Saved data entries
****************

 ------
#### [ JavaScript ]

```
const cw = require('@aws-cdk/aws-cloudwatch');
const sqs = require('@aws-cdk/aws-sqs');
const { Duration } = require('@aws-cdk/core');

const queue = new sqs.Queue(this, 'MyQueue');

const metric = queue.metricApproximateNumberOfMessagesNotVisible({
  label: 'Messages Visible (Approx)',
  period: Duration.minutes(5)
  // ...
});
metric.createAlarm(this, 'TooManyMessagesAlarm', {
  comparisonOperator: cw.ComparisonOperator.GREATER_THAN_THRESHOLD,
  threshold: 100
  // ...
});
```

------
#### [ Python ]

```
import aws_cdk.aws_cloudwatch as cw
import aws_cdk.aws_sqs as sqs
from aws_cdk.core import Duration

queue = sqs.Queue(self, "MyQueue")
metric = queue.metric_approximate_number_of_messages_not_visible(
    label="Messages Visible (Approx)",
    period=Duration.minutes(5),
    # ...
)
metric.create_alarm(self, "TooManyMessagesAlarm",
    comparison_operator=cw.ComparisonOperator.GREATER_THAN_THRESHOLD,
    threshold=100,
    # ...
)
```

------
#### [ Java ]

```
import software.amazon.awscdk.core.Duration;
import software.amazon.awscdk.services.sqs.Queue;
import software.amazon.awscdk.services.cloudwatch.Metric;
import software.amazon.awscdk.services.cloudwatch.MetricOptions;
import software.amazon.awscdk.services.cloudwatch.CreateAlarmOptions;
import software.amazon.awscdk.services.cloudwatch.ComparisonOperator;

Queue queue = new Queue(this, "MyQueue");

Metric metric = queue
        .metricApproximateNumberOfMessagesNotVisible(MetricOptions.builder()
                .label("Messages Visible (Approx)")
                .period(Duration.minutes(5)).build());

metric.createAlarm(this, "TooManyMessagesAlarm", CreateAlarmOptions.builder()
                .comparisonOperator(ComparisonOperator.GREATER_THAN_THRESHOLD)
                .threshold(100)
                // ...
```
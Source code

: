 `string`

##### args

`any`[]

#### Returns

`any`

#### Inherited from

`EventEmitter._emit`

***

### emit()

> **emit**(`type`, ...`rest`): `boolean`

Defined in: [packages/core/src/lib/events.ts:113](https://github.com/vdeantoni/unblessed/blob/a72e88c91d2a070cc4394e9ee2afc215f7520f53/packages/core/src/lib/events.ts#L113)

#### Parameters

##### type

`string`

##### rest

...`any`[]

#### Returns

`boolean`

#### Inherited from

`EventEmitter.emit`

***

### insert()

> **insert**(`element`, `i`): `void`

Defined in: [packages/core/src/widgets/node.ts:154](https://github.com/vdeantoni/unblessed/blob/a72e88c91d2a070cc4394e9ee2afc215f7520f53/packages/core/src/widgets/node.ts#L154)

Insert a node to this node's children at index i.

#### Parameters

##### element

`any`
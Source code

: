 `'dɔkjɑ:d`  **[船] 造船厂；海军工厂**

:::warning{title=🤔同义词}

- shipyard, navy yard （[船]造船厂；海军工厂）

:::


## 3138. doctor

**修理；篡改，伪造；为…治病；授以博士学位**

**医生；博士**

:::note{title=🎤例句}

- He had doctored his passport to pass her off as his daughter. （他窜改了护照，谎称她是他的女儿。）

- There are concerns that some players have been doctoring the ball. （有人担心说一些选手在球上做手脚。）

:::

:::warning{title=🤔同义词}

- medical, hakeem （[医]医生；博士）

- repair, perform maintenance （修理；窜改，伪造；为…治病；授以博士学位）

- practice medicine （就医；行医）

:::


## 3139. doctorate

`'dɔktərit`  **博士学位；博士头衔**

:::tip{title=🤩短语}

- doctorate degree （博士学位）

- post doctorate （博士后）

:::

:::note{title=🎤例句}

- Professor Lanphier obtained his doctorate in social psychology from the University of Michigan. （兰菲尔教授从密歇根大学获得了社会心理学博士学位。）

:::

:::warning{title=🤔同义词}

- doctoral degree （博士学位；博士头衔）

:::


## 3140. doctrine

****************

#### [Required action]
Each record must be returned in full and exactly.

#### [Response for this exercise]
 ------
#### [ JavaScript ]

```
const cw = require('@aws-cdk/aws-cloudwatch');
const sqs = require('@aws-cdk/aws-sqs');
const { Duration } = require('@aws-cdk/core');

const queue = new sqs.Queue(this, 'MyQueue');

const metric = queue.metricApproximateNumberOfMessagesNotVisible({
  label: 'Messages Visible (Approx)',
  period: Duration.minutes(5)
  // ...
});
metric.createAlarm(this, 'TooManyMessagesAlarm', {
  comparisonOperator: cw.ComparisonOperator.GREATER_THAN_THRESHOLD,
  threshold: 100
  // ...
});
```

------
#### [ Python ]

```
import aws_cdk.aws_cloudwatch as cw
import aws_cdk.aws_sqs as sqs
from aws_cdk.core import Duration

queue = sqs.Queue(self, "MyQueue")
metric = queue.metric_approximate_number_of_messages_not_visible(
    label="Messages Visible (Approx)",
    period=Duration.minutes(5),
    # ...
)
metric.create_alarm(self, "TooManyMessagesAlarm",
    comparison_operator=cw.ComparisonOperator.GREATER_THAN_THRESHOLD,
    threshold=100,
    # ...
)
```

------
#### [ Java ]

```
import software.amazon.awscdk.core.Duration;
import software.amazon.awscdk.services.sqs.Queue;
import software.amazon.awscdk.services.cloudwatch.Metric;
import software.amazon.awscdk.services.cloudwatch.MetricOptions;
import software.amazon.awscdk.services.cloudwatch.CreateAlarmOptions;
import software.amazon.awscdk.services.cloudwatch.ComparisonOperator;

Queue queue = new Queue(this, "MyQueue");

Metric metric = queue
        .metricApproximateNumberOfMessagesNotVisible(MetricOptions.builder()
                .label("Messages Visible (Approx)")
                .period(Duration.minutes(5)).build());

metric.createAlarm(this, "TooManyMessagesAlarm", CreateAlarmOptions.builder()
                .comparisonOperator(ComparisonOperator.GREATER_THAN_THRESHOLD)
                .threshold(100)
                // ...
```
Source code

: `string`

##### args

`any`[]

#### Returns

`any`

#### Inherited from

`EventEmitter._emit`

***

### emit()

> **emit**(`type`, ...`rest`): `boolean`

Defined in: [packages/core/src/lib/events.ts:113](https://github.com/vdeantoni/unblessed/blob/a72e88c91d2a070cc4394e9ee2afc215f7520f53/packages/core/src/lib/events.ts#L113)

#### Parameters

##### type

`string`

##### rest

...`any`[]

#### Returns

`boolean`

#### Inherited from

`EventEmitter.emit`

***

### insert()

> **insert**(`element`, `i`): `void`

Defined in: [packages/core/src/widgets/node.ts:154](https://github.com/vdeantoni/unblessed/blob/a72e88c91d2a070cc4394e9ee2afc215f7520f53/packages/core/src/widgets/node.ts#L154)

Insert a node to this node's children at index i.

#### Parameters

##### element

`any`
Source code

: `'dɔkjɑ:d`  **[船] 造船厂；海军工厂**

:::warning{title=🤔同义词}

- shipyard, navy yard （[船]造船厂；海军工厂）

:::


## 3138. doctor

**修理；篡改，伪造；为…治病；授以博士学位**

**医生；博士**

:::note{title=🎤例句}

- He had doctored his passport to pass her off as his daughter. （他窜改了护照，谎称她是他的女儿。）

- There are concerns that some players have been doctoring the ball. （有人担心说一些选手在球上做手脚。）

:::

:::warning{title=🤔同义词}

- medical, hakeem （[医]医生；博士）

- repair, perform maintenance （修理；窜改，伪造；为…治病；授以博士学位）

- practice medicine （就医；行医）

:::


## 3139. doctorate

`'dɔktərit`  **博士学位；博士头衔**

:::tip{title=🤩短语}

- doctorate degree （博士学位）

- post doctorate （博士后）

:::

:::note{title=🎤例句}

- Professor Lanphier obtained his doctorate in social psychology from the University of Michigan. （兰菲尔教授从密歇根大学获得了社会心理学博士学位。）

:::

:::warning{title=🤔同义词}

- doctoral degree （博士学位；博士头衔）

:::


## 3140. doctrine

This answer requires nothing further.